At a large elementary school researchers studied a small group of children who successfully completed an experimental...

Sam on July 24 at 04:25AM

Why C over B?

Why not B?

1 Reply

Ravi on July 24 at 04:54AM

@samxinghaoli,

Happy to help. Let's look at (B) and (C).

We're looking for the answer choice that weakens the argument.

(B) says, "Those children who began the program but who did not
successfully complete it had lower preprogram levels of achievement
than did those who eventually did successfully complete the program."

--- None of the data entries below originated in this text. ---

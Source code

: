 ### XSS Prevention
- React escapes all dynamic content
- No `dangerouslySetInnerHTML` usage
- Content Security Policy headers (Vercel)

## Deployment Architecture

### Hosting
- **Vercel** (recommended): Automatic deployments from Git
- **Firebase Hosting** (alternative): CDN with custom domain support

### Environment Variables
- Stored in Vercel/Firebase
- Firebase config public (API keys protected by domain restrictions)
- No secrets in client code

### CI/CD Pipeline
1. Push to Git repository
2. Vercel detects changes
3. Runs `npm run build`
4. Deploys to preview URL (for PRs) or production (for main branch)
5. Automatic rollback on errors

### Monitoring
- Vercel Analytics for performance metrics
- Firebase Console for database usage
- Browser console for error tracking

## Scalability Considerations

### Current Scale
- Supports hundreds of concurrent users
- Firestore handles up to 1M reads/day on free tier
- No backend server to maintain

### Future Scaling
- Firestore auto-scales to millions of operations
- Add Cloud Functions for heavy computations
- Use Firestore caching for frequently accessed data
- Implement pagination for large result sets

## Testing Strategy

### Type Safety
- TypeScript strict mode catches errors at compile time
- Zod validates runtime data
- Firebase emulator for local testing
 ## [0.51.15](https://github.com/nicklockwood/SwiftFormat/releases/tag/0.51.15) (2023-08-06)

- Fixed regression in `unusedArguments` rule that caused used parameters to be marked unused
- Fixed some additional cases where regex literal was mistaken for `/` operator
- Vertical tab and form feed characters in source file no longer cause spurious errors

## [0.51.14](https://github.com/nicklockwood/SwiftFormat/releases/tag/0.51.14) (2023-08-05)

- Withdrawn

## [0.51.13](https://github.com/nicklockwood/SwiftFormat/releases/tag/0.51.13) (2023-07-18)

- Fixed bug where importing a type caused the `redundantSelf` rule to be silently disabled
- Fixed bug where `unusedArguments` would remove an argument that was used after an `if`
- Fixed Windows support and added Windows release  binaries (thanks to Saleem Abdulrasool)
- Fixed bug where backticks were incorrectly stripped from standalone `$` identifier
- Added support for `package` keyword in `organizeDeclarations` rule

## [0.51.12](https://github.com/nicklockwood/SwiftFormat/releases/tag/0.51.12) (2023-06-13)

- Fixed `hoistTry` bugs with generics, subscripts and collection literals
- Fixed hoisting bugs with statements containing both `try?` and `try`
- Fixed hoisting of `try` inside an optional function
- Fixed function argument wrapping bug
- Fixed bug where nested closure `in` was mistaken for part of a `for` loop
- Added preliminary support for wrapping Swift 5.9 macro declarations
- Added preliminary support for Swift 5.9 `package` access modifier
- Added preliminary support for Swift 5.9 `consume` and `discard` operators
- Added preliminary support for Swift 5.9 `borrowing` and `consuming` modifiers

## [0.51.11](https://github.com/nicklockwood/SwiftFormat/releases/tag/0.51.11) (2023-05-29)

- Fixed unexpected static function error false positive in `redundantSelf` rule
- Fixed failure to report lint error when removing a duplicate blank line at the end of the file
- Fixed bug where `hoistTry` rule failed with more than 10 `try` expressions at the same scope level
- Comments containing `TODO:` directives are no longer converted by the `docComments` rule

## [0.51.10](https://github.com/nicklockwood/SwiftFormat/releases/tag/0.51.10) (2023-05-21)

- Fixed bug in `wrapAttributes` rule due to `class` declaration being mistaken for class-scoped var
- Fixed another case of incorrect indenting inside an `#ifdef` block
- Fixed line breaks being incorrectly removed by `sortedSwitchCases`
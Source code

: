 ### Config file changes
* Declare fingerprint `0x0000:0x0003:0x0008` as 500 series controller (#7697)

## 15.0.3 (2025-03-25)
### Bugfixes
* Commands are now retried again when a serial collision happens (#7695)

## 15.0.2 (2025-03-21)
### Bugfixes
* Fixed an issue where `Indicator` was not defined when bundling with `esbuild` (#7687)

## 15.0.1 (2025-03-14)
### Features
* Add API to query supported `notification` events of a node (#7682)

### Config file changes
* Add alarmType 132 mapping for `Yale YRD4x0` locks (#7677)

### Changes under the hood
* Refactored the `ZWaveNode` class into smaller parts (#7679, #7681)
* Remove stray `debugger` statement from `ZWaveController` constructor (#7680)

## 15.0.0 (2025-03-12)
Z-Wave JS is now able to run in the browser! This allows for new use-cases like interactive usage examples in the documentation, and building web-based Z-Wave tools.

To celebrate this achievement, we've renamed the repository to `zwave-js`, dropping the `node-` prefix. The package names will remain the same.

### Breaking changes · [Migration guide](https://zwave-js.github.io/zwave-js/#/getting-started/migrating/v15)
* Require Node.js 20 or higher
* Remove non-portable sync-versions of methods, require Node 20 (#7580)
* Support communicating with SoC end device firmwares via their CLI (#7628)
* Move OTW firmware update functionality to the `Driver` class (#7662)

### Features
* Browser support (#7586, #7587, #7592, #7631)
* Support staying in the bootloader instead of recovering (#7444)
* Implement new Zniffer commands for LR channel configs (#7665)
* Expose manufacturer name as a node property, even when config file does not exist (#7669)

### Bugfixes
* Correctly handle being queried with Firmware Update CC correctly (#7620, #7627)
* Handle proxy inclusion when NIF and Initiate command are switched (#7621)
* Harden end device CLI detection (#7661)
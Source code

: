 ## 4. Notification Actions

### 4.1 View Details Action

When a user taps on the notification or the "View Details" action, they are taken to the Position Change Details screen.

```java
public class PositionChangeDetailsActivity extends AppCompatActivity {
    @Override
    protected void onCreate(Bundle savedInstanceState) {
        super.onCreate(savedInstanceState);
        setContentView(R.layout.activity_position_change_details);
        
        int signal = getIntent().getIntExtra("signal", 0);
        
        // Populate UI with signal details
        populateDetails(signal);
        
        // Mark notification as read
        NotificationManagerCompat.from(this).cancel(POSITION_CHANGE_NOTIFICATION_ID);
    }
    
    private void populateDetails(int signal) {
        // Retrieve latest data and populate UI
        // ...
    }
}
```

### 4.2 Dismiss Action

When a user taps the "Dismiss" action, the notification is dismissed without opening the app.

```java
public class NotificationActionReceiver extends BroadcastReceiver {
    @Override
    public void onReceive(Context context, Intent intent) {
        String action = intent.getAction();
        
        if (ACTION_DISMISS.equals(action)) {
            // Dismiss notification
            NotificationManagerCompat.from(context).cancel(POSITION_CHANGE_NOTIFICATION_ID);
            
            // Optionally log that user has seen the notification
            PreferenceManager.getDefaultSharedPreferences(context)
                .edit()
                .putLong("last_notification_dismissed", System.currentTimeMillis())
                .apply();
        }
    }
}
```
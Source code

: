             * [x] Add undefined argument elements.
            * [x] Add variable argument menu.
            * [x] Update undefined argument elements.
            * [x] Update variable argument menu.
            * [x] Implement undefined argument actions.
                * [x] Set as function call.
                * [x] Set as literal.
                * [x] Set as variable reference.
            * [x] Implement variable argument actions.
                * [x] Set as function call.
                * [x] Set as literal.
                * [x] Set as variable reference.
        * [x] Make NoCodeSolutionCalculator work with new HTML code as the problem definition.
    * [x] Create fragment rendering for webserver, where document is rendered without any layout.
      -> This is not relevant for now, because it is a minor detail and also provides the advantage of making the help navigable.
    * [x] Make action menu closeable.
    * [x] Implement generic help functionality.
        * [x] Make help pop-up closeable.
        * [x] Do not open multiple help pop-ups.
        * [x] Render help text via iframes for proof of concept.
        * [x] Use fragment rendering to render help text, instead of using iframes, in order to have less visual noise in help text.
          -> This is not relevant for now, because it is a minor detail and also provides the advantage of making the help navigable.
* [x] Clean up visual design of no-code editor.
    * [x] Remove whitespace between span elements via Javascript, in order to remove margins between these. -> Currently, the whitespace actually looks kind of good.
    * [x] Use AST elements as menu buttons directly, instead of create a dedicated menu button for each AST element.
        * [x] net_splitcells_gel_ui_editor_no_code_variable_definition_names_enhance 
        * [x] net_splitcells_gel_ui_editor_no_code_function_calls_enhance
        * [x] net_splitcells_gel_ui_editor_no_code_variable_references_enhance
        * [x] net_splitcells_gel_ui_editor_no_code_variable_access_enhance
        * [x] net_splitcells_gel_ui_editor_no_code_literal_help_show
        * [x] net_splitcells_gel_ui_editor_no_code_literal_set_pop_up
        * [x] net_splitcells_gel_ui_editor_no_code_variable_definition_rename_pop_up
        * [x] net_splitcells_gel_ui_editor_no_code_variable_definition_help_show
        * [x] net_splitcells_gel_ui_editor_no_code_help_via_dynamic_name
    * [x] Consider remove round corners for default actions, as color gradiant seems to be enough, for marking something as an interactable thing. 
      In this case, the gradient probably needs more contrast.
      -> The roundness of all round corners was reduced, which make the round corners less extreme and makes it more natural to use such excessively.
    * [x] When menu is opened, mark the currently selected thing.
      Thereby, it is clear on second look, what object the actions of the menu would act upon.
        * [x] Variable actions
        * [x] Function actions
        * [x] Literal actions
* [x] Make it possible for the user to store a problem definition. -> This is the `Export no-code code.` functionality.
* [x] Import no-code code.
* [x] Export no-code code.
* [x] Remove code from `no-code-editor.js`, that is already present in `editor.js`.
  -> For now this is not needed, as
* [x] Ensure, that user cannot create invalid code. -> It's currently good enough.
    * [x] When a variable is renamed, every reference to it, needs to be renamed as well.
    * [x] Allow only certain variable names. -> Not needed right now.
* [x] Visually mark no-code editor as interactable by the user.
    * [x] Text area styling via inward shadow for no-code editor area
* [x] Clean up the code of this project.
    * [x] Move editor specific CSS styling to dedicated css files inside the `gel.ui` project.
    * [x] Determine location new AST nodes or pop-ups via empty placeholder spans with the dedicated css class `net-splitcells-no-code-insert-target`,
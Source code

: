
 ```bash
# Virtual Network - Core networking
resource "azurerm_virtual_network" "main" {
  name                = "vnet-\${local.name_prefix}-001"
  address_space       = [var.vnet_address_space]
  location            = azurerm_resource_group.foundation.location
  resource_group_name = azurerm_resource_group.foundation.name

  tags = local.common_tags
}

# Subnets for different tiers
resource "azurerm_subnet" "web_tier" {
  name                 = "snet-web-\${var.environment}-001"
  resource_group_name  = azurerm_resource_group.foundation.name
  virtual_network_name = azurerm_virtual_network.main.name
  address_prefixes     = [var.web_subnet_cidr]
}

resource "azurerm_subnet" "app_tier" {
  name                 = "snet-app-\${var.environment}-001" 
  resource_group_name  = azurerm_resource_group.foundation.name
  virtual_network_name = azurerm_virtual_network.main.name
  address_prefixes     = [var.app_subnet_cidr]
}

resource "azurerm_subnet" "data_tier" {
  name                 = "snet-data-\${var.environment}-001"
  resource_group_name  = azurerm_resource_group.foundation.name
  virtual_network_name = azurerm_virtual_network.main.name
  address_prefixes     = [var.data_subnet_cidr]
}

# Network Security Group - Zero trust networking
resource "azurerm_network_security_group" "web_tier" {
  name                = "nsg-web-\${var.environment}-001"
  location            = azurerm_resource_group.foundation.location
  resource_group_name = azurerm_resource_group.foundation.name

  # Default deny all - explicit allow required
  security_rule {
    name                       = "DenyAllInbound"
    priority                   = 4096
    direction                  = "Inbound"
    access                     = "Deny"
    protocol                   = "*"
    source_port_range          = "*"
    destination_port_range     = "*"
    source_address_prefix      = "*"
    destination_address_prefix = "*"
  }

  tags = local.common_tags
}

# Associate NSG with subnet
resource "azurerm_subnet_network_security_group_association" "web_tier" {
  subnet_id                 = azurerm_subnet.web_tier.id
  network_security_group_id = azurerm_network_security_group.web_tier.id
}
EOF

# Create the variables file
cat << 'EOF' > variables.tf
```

This is a tempting answer choice, but the conclusion of the argument
didn't compare the levels of achievement between those folks who
completed the program and those who didn't. Rather, the conclusion was
based on the increase in achievement observed in those who actually
finished the program. Whether or not this group started really low or
really high does not matter, as the premises informed us that they
still experienced an increase in their achievement. Thus, (B) doesn't
weaken the argument, so it's out.

(C) says, "Many of the children who completed the program subsequently
sought membership on a school chess team that required a high grade
average for membership."

(C) provides us with an alternative cause for why those who finished
the program performed better in school. They performed better because
they became more concerned with doing well in school, as they had
added motivation to perform better because of the high grade point
average required for the team membership. Thus, it's possible that the
extra motivation and hard work caused these people to perform better
in school, rather than the skills they acquired playing chess. Thus,
(C) weakens the argument and is the correct answer choice.

Does this make sense? Let us know if you have any more questions!